A symptom of this is that, even in Python, you get a completely different W matrix if you do the computation in double vs. single precision:

import numpy as np 

X = np.load('src_emb.npy')
Z = np.load('trg_emb.npy')

u,s,vt = np.linalg.svd(Z.T.dot(X))
w = vt.T.dot(u.T)

u64,s64,vt64 = np.linalg.svd(np.float64(Z).T.dot(np.float64(X)))
w64 = vt64.T.dot(u64.T)

np.linalg.norm(w - w64, 2)

gives 1.99999... (i.e. roughly 2, which is what you would expect for the operator norm of the difference between two random unitary matrices).

You may need to re-think the computation you are performing if it depends on this matrix. (In some cases the final result may be okay if the algorithm is sufficiently clever/careful, even if intermediate matrices like W vary wildly.)

You may need to re-think the computation you are performing if it depends on this matrix. (In some cases the final result may be okay if the algorithm is sufficiently clever/careful, even if intermediate matrices like W vary wildly.)

svd occurs inside in a loop and since W is ill-conditioned (didn’t know that) 2 programs start to differ immediately.
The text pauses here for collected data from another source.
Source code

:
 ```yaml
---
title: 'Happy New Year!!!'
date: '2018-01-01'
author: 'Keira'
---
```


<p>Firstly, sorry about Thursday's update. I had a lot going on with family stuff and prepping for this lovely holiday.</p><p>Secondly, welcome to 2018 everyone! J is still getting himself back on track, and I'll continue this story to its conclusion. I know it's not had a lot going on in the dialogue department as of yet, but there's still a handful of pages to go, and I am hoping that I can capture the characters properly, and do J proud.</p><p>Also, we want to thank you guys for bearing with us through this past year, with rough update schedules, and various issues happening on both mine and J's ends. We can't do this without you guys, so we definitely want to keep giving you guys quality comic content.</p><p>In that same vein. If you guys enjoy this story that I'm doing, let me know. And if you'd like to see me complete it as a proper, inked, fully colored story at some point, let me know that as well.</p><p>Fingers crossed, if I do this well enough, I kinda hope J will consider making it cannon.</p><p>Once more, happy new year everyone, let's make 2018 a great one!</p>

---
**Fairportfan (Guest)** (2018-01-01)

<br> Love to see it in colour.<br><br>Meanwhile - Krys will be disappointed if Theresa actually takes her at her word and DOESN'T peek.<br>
The one in python optimizes the result much better where as the Juila code stucks and finishes early.

Thank you very much for your time and clean explanation.

Cheers from Istanbul

PS. You can also pass alg=LinearAlgebra.QRIteration() to Julia’s svd function to use a slower (but slightly more accurate) algorithm, in case that helps. I would still be worried about relying on W=VU^* if you want a robust algorithm, however.

I have tried QRIteration() but nothing changed.

Thank you

Having exhausted other options, you can try to reverse engineer Numpy to see if there are preprocessing the matrix somehow:

It looks like they use a subset of LAPACK processed through f2c in the lapack_lite package.